There is of course the issue of the choice of the company that was awarded to print ballot papers for last week's elections. This company, Universal Print Group, was known to have been a subject of a corruption, bribery and money laundering investigations by the Anti-Corruption Commission, but those who were responsible for awarding the contract still went ahead and gave the contract to them. They knew very well that this was against the law which requires that no government contract should be given to anyone who is involved in such type of corruption. But they still went ahead. And they were even telling lies that there was no such investigations. Why? Why did the Anti-Corruption Commission lie about this investigation? The Electoral Commission of Zambia made it very clear that they would do nothing to reverse the contract even if evidence was provided to them that this company they had contracted was involved in corruption with their own officials. And this was two weeks before the printing of the ballot papers commenced. Why did the Electoral Commission of Zambia pretend not to know of Universal Print Group's corruption when they actually knew everything? All this needs to be known so that in future there is no repeat of this.

This is the only way we are going to build a better society, a more just, fair and humane nation.
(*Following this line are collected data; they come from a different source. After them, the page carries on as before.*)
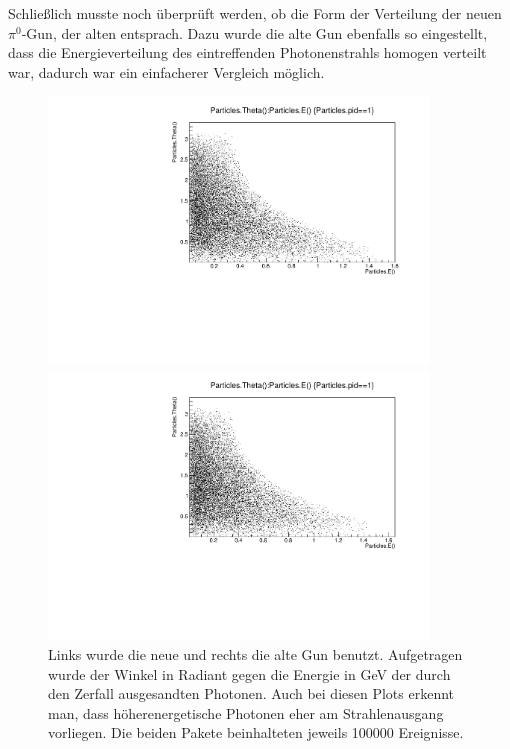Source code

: \documentclass[a4paper,11pt,oneside,final,german,openbib,pdftex]{scrbook}
\begin{document}
{Schlie{\ss}lich musste noch überprüft werden, ob die Form der Verteilung der neuen $\pi^0$-Gun, der alten entsprach. Dazu wurde die alte Gun ebenfalls so eingestellt, dass die Energieverteilung des eintreffenden Photonenstrahls homogen verteilt war, dadurch war ein einfacherer Vergleich möglich. 

\begin{figure}[h!]
	\centering
	\begin{minipage}{0.45\textwidth}
		\centering
		\includegraphics[width=0.9\textwidth]{20170704Pi0_Gun_New}
	\end{minipage}
	\hfill
	\begin{minipage}{0.45\textwidth}
		\centering
		\includegraphics[width=0.9\textwidth]{20170704Pi0_Gun_Old}
	\end{minipage}
	
	\caption{Links wurde die neue und rechts die alte Gun benutzt. Aufgetragen wurde der Winkel in Radiant gegen die Energie in GeV der durch den Zerfall ausgesandten Photonen. Auch bei diesen Plots erkennt man, dass höherenergetische Photonen eher am Strahlenausgang vorliegen. Die beiden Pakete beinhalteten jeweils 100000 Ereignisse.}
	\label{fig:Vergleich-der-beiden-Guns}
\end{figure}

}
\end{document}

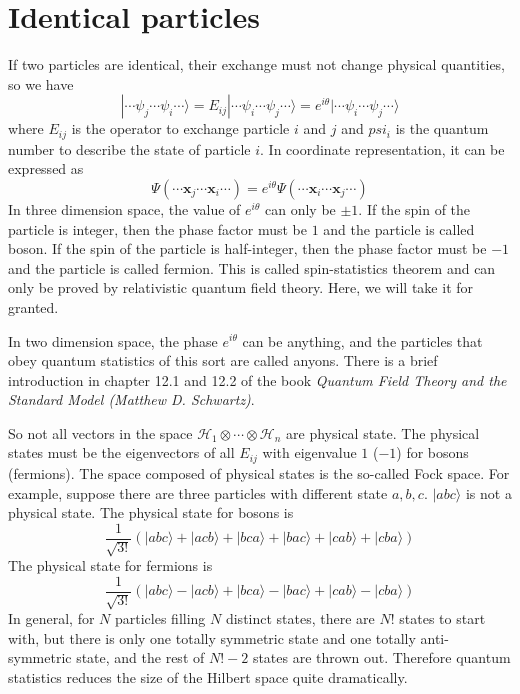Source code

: \section{Identical particles}
If two particles are identical, their exchange must not change physical quantities, so we have
\[|\cdots\psi_j\cdots\psi_i\cdots\rangle = E_{ij}|\cdots\psi_i\cdots\psi_j\cdots\rangle = e^{i\theta} |\cdots\psi_i\cdots\psi_j\cdots\rangle\]
where $E_{ij}$ is the operator to exchange particle $i$ and $j$ and $psi_i$ is the quantum number to describe the state of particle $i$.
In coordinate representation, it can be expressed as
\[\Psi(\cdots\bm{x}_j\cdots\bm{x}_i\cdots) = e^{i\theta} \Psi(\cdots\bm{x}_i\cdots\bm{x}_j\cdots)\]
In three dimension space, the value of $e^{i\theta}$ can only be $\pm 1$. If the spin of the particle is integer, then the phase factor must be $1$ and the particle is called boson. If the spin of the particle is half-integer, then the phase factor must be $-1$ and the particle is called fermion. This is called spin-statistics theorem and can only be proved by relativistic quantum field theory. Here, we will take it for granted.
\begin{note}
In two dimension space, the phase $e^{i\theta}$ can be anything, and the particles that obey quantum statistics of this sort are called anyons. There is a brief introduction in chapter 12.1 and
12.2 of the book \emph{Quantum Field Theory and the Standard Model (Matthew D. Schwartz)}.
\end{note}
\noindent
So not all vectors in the space $\mathcal{H}_1\otimes\cdots\otimes\mathcal{H}_n$ are physical state. The physical states must be the eigenvectors of all $E_{ij}$ with eigenvalue $1$ ($-1$) for bosons (fermions). The space composed of physical states is the so-called Fock space. For example, suppose there are three particles with different state $a,b,c$. $|abc\rangle$ is not a physical state. The physical state for bosons is
\[\frac{1}{\sqrt{3!}} \left( |abc\rangle + |acb\rangle + |bca\rangle + |bac\rangle + |cab\rangle + |cba\rangle\right)\]
The physical state for fermions is
\[\frac{1}{\sqrt{3!}} \left( |abc\rangle - |acb\rangle + |bca\rangle - |bac\rangle + |cab\rangle - |cba\rangle\right)\]
In general, for $N$ particles filling $N$ distinct states, there are $N!$ states to start with, but there is only one totally symmetric state and one totally anti-symmetric state, and the rest of $N!-2$ states are thrown out. Therefore quantum statistics reduces the size of the Hilbert space quite dramatically.\\

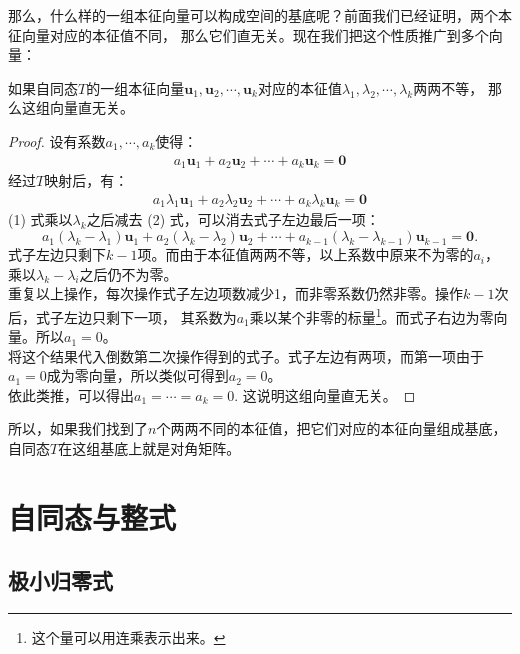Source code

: \documentclass[12pt,UTF8]{ctexbook}
\begin{document}
那么，什么样的一组本征向量可以构成空间的基底呢？前面我们已经证明，两个本征向量对应的本征值不同，
那么它们直无关。现在我们把这个性质推广到多个向量：
\begin{pp}\label{pp:6_2}
    如果自同态$T$的一组本征向量$\mathbf{u}_1, \mathbf{u}_2, \cdots, \mathbf{u}_k$对应的本征值$\lambda_1, \lambda_2, \cdots, \lambda_k$两两不等，
    那么这组向量直无关。
\end{pp}
\begin{proof} %
    设有系数$a_1, \cdots, a_k$使得：
    \begin{align*}
         a_1 \mathbf{u}_1 + a_2 \mathbf{u}_2 + \cdots + a_k \mathbf{u}_k = \mathbf{0}\tag{1}
    \end{align*}
    经过$T$映射后，有：
    \begin{align*} 
        a_1 \lambda_1\mathbf{u}_1 + a_2 \lambda_2 \mathbf{u}_2 + \cdots + a_k \lambda_k \mathbf{u}_k = \mathbf{0}\tag{2}
    \end{align*}
    (1) 式乘以$\lambda_k$之后减去 (2) 式，可以消去式子左边最后一项：
    $$ a_1 (\lambda_k - \lambda_1)\mathbf{u}_1 + a_2 (\lambda_k - \lambda_2) \mathbf{u}_2 + \cdots + a_{k-1} (\lambda_k - \lambda_{k-1}) \mathbf{u}_{k-1} = \mathbf{0}.$$
    式子左边只剩下$k-1$项。而由于本征值两两不等，以上系数中原来不为零的$a_i$，乘以$\lambda_k - \lambda_i$之后仍不为零。\\
    重复以上操作，每次操作式子左边项数减少1，而非零系数仍然非零。操作$k-1$次后，式子左边只剩下一项，
    其系数为$a_1$乘以某个非零的标量\footnote{这个量可以用连乘表示出来。}。而式子右边为零向量。所以$a_1 = 0$。\\
    将这个结果代入倒数第二次操作得到的式子。式子左边有两项，而第一项由于$a_1=0$成为零向量，所以类似可得到$a_2 = 0$。\\
    依此类推，可以得出$a_1 = \cdots = a_k = 0.$ 这说明这组向量直无关。 
    
\end{proof}

所以，如果我们找到了$n$个两两不同的本征值，把它们对应的本征向量组成基底，自同态$T$在这组基底上就是对角矩阵。

\section{自同态与整式}

\subsection{极小归零式}
\end{document}
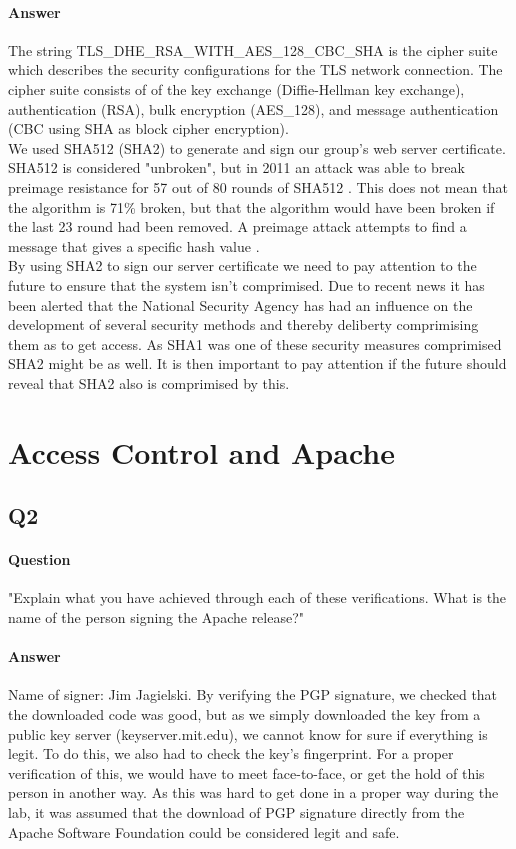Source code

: \documentclass[11pt, a4paper]{article}
\begin{document}
\paragraph{Answer}
The string TLS\_DHE\_RSA\_WITH\_AES\_128\_CBC\_SHA is the cipher suite which describes the security configurations for the TLS network connection. The cipher suite consists of of the key exchange (Diffie-Hellman key exchange), authentication (RSA), bulk encryption (AES\_128), and message authentication (CBC using SHA as block cipher encryption). \\

We used SHA512 (SHA2) to generate and sign our group's web server certificate. SHA512 is considered "unbroken", but in 2011 an attack was able to break preimage resistance  for 57 out of 80 rounds of SHA512 \cite{sha512-attack}. This does not mean that the algorithm is 71\% broken, but that the algorithm would have been broken if the last 23 round had been removed. A preimage attack attempts to find a message that gives a specific hash value \cite{preimage-resistance}.\\

By using SHA2 to sign our server certificate we need to pay attention to the future to ensure that the system isn't comprimised. Due to recent news it has been alerted that the National Security Agency has had an influence on the development of several security methods and thereby deliberty comprimising them as to get access. As SHA1 was one of these security measures comprimised SHA2 might be as well. It is then important to pay attention if the future should reveal that SHA2 also is comprimised by this.

\section{Access Control and Apache}
\subsection{Q2}
\paragraph{Question}
"Explain what you have achieved through each of these verifications. What is the name of the person signing the Apache release?"
\paragraph{Answer}
Name of signer: Jim Jagielski.
By verifying the PGP signature, we checked that the downloaded code was good, but as we simply downloaded the key from a public key server (keyserver.mit.edu), we cannot know for sure if everything is legit. To do this, we also had to check the key's fingerprint. For a proper verification of this, we would have to meet face-to-face, or get the hold of this person in another way. As this was hard to get done in a proper way during the lab, it was assumed that the download of PGP signature directly from the Apache Software Foundation could be considered legit and safe.
\end{document}
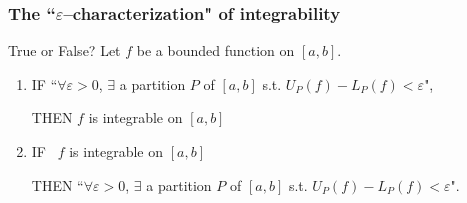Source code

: \documentclass[14pt]{beamer}
\newcommand {\DS} [1] {${\displaystyle #1}$}
\newcommand{\e}{\varepsilon}
\newcommand{\setsize}[1]{\fontsize{#1}{#1}\selectfont} %
\newcommand{\lifab}{\underline{I_a^b}(f)}
\newcommand{\uifab}{\overline{I_a^b}(f)}
\newcommand{\puntos}[2]{
	\draw[thick] (-5,0) to (5,0);
		
	\draw[decorate, decoration={brace, amplitude=10pt}, yshift=10pt] (#1-3.5,-0) -- (#1-0,-0) 
		node [red,midway,yshift=20pt]{lower sums};
	
	\draw[red, fill] (#1-2.5,0) circle [radius=0.1] ;
	\draw[red, fill] (#1-3.3,0) circle [radius=0.1] ;
	\draw[red, fill] (#1-2.0,0) circle [radius=0.1] ;
	\draw[red, fill] (#1-1.8,0) circle [radius=0.1] ;
	\draw[red, fill] (#1-1.3,0) circle [radius=0.1] ;
	\draw[red, fill] (#1-0.8,0) circle [radius=0.1] ;
	\draw[red, fill] (#1-0.5,0) circle [radius=0.1] ;
	\draw[red, fill] (#1-0.2,0) circle [radius=0.1] ;
	\draw[red, fill] (#1-0.05,0) circle [radius=0.1] ;

	\draw[decorate, decoration={brace, amplitude=10pt}, yshift=10pt] (#2+0,0) -- (#2+3.5,0) 
		node [verde,midway,yshift=20pt]{upper sums};
		
	\draw[verde, fill] (#2+2.7,0) circle [radius=0.1] ;
	\draw[verde, fill] (#2+3.1,0) circle [radius=0.1] ;
	\draw[verde, fill] (#2+1.8,0) circle [radius=0.1] ;
	\draw[verde, fill] (#2+1.5,0) circle [radius=0.1] ;
	\draw[verde, fill] (#2+1.2,0) circle [radius=0.1] ;
	\draw[verde, fill] (#2+0.7,0) circle [radius=0.1] ;
	\draw[verde, fill] (#2+0.4,0) circle [radius=0.1] ;
	\draw[verde, fill] (#2+0.2,0) circle [radius=0.1] ;
	\draw[verde, fill] (#2+0.03,0) circle [radius=0.1] ;
}
\newcommand{\puntosmas}[2]{
	\puntos{#1}{#2}
	\draw[very thick, ->] (#1-3.5,-1)--(#1-0,-1) node[black,midway,yshift=-20pt]{finer partitions};
	\draw[very thick, ->] (#2+3.5,-1)--(#2+0,-1) node[black,midway,yshift=-20pt]{finer partitions};
}
\begin{document}
\begin{frame}[t]
\setsize{11}
\frametitle{The ``$\e$--characterization" of integrability}

\begin{block}{\setsize{11} True or False?}
	Let $f$ be a bounded function on $[a,b]$.
		\begin{enumerate}
			\item  IF \hfill ``$\forall \varepsilon>0$, $\exists$ a partition $P$ of $[a,b]$ s.t. \DS{U_P(f) - L_P(f) < \varepsilon}", 
				\vspace{.1cm}

				THEN \; $f$ is integrable on $[a,b]$	
				\vspace{.1cm}
			\item  IF \quad \quad \, $f$ is integrable on $[a,b]$  \vspace{.1cm}\\
				\vspace{.1cm}

				THEN \hfill ``$\forall \varepsilon>0$, $\exists$ a partition $P$ of $[a,b]$ s.t. \DS{U_P(f) - L_P(f) < \varepsilon}".
				\vspace{.1cm}
		\end{enumerate}

\end{block}

\vfill

\begin{center}
\end{center}

\end{frame}
\end{document}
And we are saying all this in the understanding that the individual does best in a strong and decent community of people with principles and standards and common aims and values.

There was naked abuse of power and people need to be protected from such abuses in future. We can't protect the ordinary against abuse of power by leaving them to it; we must protect each other - this can only be done together. Leaders lead, but in the end, the people govern.

We should try to build a nation with pride in itself. A thriving nation, rich in economic prosperity, secure in social justice, confident in political change. A land in which our children can bring up their children with a future to look forward to. That should be our hope. Not just to promise change - but to achieve it.

And those calling for reconciliation should be very clear and honest about what they want to reconcile. Is it impunity or reconciliation they really want? We ask this question because reconciliation is to seek and ask forgiveness after one has confessed his or her wrongs. Reconciliation is the fruit of honesty, truth and solidarity. And in true reconciliation both sides of the issue should balance.

And strictly speaking, this call for reconciliation is nonsense. We say this because what needs to be reconciled is the books of public accounts from which Rupiah and his friends were stealing. This is what needs reconciliation. The rest can be taken care of by arrests and prosecutions. It is that which will produce true reconciliation by sending the guilty to jail and making them pay back what they have stolen.